About this exercise:
Check every line of the records below for the string "incorporating" and copy the ones that have it.

Provided entries:

════════

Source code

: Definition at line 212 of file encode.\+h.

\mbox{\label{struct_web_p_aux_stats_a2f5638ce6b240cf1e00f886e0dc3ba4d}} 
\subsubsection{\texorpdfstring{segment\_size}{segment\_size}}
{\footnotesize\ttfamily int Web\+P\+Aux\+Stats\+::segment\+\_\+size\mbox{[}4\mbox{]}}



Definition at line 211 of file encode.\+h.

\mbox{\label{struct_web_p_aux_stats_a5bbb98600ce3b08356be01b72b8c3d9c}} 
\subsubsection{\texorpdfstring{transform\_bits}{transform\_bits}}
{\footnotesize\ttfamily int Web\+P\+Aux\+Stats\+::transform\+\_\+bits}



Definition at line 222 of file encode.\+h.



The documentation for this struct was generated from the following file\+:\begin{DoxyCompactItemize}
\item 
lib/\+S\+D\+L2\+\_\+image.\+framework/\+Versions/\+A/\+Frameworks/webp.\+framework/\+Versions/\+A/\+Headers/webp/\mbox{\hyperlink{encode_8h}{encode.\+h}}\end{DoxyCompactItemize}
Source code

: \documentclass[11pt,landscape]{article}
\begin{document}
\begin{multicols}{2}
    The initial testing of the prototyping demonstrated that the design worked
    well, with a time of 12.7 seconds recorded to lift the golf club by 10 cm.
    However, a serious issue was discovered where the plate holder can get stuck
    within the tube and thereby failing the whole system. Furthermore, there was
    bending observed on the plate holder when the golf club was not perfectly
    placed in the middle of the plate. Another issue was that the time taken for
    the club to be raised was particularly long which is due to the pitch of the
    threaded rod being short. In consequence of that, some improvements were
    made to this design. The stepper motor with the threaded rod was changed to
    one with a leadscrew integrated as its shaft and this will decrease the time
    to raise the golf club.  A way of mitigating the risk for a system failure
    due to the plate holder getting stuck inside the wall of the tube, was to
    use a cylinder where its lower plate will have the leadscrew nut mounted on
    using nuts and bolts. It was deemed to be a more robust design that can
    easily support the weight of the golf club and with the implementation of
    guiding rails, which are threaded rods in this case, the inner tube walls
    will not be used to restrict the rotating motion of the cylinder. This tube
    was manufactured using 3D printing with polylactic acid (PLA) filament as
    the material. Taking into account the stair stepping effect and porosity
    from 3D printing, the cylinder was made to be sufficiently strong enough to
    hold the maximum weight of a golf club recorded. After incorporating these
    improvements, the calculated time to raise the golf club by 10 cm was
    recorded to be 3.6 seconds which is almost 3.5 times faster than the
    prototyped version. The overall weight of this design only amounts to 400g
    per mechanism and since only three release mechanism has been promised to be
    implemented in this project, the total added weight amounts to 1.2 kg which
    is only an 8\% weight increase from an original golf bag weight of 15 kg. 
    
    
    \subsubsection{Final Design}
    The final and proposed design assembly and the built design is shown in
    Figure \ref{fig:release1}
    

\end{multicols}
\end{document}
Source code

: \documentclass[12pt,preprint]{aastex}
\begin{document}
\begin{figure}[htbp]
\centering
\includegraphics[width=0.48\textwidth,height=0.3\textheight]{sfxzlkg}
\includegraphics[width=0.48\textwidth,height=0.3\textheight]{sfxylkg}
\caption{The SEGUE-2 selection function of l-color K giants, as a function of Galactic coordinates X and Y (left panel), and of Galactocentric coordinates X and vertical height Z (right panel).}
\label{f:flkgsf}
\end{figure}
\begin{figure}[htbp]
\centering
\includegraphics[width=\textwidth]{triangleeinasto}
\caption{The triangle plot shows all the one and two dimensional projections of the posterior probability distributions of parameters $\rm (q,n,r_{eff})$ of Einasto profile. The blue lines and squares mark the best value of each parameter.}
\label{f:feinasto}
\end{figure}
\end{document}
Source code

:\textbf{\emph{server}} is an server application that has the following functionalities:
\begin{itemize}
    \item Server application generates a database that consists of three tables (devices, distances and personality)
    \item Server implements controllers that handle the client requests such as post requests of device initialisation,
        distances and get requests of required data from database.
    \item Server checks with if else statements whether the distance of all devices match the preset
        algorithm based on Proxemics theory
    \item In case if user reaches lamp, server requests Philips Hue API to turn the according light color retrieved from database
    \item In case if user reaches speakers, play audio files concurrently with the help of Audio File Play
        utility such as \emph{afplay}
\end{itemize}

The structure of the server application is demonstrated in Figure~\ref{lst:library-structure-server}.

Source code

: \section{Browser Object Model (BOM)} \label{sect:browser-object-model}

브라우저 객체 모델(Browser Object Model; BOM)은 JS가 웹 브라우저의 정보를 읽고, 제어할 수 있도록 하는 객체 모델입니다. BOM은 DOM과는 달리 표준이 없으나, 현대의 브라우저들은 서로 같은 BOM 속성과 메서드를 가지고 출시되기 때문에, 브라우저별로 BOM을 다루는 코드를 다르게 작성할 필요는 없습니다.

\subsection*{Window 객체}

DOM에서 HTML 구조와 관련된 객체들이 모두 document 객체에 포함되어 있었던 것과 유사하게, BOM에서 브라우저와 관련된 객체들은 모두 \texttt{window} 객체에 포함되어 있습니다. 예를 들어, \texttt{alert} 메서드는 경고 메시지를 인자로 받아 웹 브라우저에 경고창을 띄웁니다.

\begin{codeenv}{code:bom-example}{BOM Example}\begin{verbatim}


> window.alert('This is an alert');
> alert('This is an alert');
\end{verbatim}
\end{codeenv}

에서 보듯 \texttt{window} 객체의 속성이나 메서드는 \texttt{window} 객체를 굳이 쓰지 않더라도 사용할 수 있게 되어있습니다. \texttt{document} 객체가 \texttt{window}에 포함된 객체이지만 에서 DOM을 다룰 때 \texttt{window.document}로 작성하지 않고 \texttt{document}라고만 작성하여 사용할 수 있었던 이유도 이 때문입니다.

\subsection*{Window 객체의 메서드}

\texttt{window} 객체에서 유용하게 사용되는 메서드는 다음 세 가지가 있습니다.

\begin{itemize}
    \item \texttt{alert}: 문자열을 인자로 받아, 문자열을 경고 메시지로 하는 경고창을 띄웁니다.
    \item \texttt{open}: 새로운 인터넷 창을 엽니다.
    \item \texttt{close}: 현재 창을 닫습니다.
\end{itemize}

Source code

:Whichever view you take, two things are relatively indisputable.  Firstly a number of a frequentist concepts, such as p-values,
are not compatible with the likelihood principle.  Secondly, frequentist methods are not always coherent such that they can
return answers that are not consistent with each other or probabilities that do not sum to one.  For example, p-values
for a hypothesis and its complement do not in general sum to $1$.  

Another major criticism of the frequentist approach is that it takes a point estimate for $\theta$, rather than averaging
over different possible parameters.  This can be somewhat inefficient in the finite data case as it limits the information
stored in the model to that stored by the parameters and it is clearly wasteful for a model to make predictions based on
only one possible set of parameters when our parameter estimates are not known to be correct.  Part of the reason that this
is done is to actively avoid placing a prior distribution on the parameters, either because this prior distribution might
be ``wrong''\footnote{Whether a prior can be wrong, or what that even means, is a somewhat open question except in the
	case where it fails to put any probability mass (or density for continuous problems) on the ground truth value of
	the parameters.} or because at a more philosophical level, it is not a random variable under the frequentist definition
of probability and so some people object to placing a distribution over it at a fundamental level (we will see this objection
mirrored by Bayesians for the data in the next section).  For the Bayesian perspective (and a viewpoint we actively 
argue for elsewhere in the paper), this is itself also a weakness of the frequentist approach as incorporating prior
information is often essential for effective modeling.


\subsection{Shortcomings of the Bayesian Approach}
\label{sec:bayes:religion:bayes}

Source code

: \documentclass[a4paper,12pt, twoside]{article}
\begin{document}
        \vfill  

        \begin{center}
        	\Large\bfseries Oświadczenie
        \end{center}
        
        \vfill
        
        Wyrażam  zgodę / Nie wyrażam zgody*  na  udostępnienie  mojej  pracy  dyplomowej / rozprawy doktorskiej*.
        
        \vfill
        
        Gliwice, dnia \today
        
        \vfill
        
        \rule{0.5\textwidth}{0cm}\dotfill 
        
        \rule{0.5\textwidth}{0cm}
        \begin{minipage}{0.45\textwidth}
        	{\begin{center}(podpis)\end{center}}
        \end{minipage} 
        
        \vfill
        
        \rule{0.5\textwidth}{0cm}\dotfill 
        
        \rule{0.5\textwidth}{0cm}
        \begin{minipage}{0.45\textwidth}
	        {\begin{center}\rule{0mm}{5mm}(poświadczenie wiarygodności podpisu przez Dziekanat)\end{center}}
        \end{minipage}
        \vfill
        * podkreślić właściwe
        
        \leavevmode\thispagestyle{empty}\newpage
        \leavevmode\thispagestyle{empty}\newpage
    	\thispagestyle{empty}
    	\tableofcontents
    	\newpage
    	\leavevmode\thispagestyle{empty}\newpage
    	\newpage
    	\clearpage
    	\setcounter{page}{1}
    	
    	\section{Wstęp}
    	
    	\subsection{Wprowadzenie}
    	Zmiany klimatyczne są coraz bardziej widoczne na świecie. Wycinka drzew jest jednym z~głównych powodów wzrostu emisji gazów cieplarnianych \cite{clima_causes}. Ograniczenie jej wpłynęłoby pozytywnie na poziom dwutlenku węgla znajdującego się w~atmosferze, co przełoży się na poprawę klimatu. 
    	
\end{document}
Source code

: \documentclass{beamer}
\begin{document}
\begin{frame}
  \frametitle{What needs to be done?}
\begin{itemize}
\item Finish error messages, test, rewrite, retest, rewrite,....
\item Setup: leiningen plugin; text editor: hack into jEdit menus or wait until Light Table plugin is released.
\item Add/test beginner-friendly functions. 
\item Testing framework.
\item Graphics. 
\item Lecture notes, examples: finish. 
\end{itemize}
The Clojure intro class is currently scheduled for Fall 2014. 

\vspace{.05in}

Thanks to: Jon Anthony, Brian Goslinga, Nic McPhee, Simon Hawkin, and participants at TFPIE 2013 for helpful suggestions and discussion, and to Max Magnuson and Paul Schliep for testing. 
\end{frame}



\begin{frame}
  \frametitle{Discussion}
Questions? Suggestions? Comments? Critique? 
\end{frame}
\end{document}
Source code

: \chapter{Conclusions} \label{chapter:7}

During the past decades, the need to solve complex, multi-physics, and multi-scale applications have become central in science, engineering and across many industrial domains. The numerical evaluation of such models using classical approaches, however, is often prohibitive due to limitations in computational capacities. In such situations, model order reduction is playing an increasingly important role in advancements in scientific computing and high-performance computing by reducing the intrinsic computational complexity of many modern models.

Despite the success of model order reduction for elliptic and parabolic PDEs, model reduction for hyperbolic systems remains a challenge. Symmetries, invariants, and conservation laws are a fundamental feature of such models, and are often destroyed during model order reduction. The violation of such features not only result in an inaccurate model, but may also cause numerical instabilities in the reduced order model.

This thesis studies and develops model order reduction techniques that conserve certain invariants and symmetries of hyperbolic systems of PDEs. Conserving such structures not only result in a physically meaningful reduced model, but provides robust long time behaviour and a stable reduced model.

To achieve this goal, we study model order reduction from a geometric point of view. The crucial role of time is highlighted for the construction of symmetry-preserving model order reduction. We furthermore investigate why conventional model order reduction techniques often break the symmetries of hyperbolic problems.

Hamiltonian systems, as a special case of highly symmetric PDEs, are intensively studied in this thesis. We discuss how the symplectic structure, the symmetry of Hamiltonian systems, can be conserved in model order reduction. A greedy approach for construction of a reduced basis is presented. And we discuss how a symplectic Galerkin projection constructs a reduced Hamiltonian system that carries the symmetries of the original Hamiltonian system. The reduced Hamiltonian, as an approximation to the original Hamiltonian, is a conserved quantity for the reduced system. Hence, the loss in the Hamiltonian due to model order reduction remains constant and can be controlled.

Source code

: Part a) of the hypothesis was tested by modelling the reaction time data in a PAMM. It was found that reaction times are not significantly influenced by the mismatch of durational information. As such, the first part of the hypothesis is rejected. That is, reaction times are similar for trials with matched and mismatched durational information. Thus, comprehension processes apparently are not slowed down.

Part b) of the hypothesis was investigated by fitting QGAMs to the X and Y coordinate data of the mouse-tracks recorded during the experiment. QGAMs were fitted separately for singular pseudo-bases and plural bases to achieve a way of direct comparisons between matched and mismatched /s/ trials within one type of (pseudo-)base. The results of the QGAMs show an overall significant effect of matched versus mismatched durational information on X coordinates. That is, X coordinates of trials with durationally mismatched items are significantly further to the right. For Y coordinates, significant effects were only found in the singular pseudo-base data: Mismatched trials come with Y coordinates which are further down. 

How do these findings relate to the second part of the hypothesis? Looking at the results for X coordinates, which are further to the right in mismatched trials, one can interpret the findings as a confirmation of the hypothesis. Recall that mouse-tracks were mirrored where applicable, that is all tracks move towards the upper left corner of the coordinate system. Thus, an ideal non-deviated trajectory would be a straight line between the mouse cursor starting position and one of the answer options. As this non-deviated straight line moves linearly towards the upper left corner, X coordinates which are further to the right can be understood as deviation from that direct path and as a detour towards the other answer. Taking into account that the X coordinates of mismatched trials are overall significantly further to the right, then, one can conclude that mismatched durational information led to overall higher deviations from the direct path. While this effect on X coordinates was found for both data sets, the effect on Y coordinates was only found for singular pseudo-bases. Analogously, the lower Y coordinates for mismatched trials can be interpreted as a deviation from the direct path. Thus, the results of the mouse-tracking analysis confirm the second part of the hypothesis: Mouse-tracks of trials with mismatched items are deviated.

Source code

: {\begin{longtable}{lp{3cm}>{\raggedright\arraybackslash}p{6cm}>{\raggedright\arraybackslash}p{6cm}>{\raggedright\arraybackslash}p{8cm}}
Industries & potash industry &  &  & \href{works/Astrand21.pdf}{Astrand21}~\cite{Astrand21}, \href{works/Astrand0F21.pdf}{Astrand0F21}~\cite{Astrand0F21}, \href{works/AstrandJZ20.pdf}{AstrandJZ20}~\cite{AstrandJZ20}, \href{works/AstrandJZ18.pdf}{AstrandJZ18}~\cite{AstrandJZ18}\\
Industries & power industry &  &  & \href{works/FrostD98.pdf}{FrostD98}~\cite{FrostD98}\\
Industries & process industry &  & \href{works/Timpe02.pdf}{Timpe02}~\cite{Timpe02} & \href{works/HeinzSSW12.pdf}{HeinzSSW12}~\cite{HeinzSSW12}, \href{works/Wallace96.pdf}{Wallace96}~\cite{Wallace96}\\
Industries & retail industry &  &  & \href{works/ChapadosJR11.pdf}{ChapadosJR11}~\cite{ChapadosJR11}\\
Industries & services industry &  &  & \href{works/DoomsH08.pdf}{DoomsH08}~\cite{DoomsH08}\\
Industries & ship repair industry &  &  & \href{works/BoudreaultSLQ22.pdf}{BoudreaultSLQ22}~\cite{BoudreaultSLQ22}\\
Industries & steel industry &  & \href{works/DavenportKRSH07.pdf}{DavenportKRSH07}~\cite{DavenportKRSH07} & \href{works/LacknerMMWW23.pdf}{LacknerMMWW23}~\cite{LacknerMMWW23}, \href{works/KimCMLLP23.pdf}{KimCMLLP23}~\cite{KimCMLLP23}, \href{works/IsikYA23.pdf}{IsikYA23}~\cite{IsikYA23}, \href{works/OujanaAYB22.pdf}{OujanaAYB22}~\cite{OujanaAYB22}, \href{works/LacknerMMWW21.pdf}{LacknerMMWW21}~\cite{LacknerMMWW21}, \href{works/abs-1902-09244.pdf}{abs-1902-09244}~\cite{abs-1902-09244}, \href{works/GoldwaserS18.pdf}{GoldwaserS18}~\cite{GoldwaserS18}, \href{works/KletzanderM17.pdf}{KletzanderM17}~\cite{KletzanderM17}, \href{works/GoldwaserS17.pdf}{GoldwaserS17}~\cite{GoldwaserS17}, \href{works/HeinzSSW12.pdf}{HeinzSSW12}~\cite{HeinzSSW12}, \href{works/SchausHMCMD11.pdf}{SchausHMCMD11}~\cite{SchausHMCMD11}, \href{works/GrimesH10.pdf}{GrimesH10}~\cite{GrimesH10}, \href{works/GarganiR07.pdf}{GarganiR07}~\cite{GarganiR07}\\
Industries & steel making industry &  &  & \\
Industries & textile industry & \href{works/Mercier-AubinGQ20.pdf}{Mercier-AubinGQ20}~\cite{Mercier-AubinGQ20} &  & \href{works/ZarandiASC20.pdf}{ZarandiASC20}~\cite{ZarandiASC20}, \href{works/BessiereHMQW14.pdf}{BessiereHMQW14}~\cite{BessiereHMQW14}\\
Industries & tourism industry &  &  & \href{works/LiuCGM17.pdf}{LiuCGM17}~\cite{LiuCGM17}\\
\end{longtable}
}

════════

Exercise output:
    hold the maximum weight of a golf club recorded. After incorporating these
argue for elsewhere in the paper), this is itself also a weakness of the frequentist approach as incorporating prior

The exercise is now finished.